Don't feel bad in the least Lee  Different strokes for different folks. I got to try some of it this weekend thanks to a trade and first thing I thought when I opened the baggy was WOW And I though Dark Flake Scented smelled strong HOLY CRAP!!!!

I like it though  Not an all the time smoke for sure but I did like it. The floral essence did bite my tongue some though which is not a problem I have with DF Scented or the other strong lakelands...


----------



## Requiem (Dec 6, 2008)

sounds7 said:


> Also just so you know it was Requiem that got me interested long before I read your thread. He responded in my thread that it was a substitute for St. Bruno which it very well may be as I have never tried that blend


Oh mate, I'm so sorry...
I can't remember what I wrote before, but just to clear things out, St. Bruno is not at all as perfumy as Ennerdale. Imagine you're smoking an unscented virginia/burley in a pipe ghosted by Ennerdale... St. Bruno is much less perfumy even so.
The scent is from the same family, but like if Pee-wee Herman was related to Mike Tyson.


----------



## sounds7 (Mar 25, 2009)

Requiem said:


> Oh mate, I'm so sorry...
> I can't remember what I wrote before, but just to clear things out, St. Bruno is not at all as perfumy as Ennerdale. Imagine you're smoking an unscented virginia/burley in a pipe ghosted by Ennerdale... St. Bruno is much less perfumy even so.
> The scent is from the same family, but like if Pee-wee Herman was related to Mike Tyson.

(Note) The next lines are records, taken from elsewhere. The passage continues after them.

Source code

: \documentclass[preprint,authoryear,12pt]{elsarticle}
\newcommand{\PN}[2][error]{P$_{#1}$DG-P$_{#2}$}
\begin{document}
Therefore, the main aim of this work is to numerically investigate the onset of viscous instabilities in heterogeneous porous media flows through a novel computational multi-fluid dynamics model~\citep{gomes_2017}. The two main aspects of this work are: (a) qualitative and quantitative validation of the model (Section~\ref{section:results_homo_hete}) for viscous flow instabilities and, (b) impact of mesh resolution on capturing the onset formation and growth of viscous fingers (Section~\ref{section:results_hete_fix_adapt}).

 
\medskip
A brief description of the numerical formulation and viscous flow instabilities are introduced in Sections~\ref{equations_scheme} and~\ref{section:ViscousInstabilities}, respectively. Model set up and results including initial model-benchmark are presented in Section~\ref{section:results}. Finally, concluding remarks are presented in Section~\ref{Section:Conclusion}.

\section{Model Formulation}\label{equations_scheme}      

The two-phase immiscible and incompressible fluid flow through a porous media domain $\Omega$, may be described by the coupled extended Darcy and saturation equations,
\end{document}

No problem. I didnt buy the Ennerdale it was a sample Dave sent in haste.  I will still give St. Bruno a try one day.


----------



## doctorthoss (Jun 28, 2010)

Sorry you didn't like Ennerdale! Like others have pointed out, it just goes to show that everyone's taste buds are different. This has turned into one of my favorite blends, which kind of surprised me -- I've been smoking for 20 years and had never even smelled a "Lakeland" until last year, having subsisted on a diet of mostly Balkans and burlies. But the first bowl of Ennerdale was almost like magic to my tastebuds. I've since added Bosun Cut Plug, Coniston Cut Plug, and Kendal Flake to my normal rotation. I'm particularly prone to tongue bite, and the more floral/soapy blends actually seem to SOOTHE my tongue rather than irritate it. I guess that just goes to show how fickle our individual body chemistries can be!
I would recommend some other, less "perfumed" Lakelands to you but I have a feeling based on your reaction that you wouldn't enjoy them. Oh well -- more for the rest of us, I guess!


----------



## sounds7 (Mar 25, 2009)

Actually I am still reviewing the Lakelands. Dark Flake uncented most recently. Also tried the Coniston plug which I didn't love or hate. I nice venture off the beaten path. Ennerdale is the only one so far that I have found too flavored. I dont mind a little as long as it is not too perfumy. But you are right about individual tastes and even those change over time and that is why I am even jarring away some Ennerdale for way down the road to revisit.:beerchug:


----------



## doctorthoss (Jun 28, 2010)

sounds7 said:


> Actually I am still reviewing the Lakelands. Dark Flake uncented most recently. Also tried the Coniston plug which I didn't love or hate. I nice venture off the beaten path. Ennerdale is the only one so far that I have found too flavored. I dont mind a little as long as it is not too perfumy. But you are right about individual tastes and even those change over time and that is why I am even jarring away some Ennerdale for way down the road to revisit.:beerchug:


 You might just enjoy some of the others, then. Ennerdale is by far the most heavily scented of the Lakeland blends (IMHO, of course) and Coniston is a more typical example of the level of flavoring that's applied. The one exception is Dark Flake scented. I think it's doused with the most flavoring of any tobacco I've ever sampled, probably because the leaf is so potent it would overwhelm anything but the strongest flavoring agents. Bosun Cut uses mostly the same flavorings as Ennerdale, but far less of it (and the base tobaccos are stronger). I sometimes mix them together and find it to be a really, really good smoke. 
I hope you enjoy your next sample more than Ennerdale!


----------



## Xodar (Mar 4, 2011)

I had a bit of a Lakeland phobia after my first couple experiences. I just got the nerve to try one of the G&H tobaccos Jim(Freestoke) had sent me as a sample, and Scotch Flake was a pleasant surprise. The Lakeland perfume is present, but it's applied with such a light hand that you can appreciate it accenting the tobacco instead of taking over.

Frankly, Ennerdale overpowered me. Scotch Flake gave me a chance to see that flavor in a different light, I would reccomend trying it as a "Lakeland Light".


----------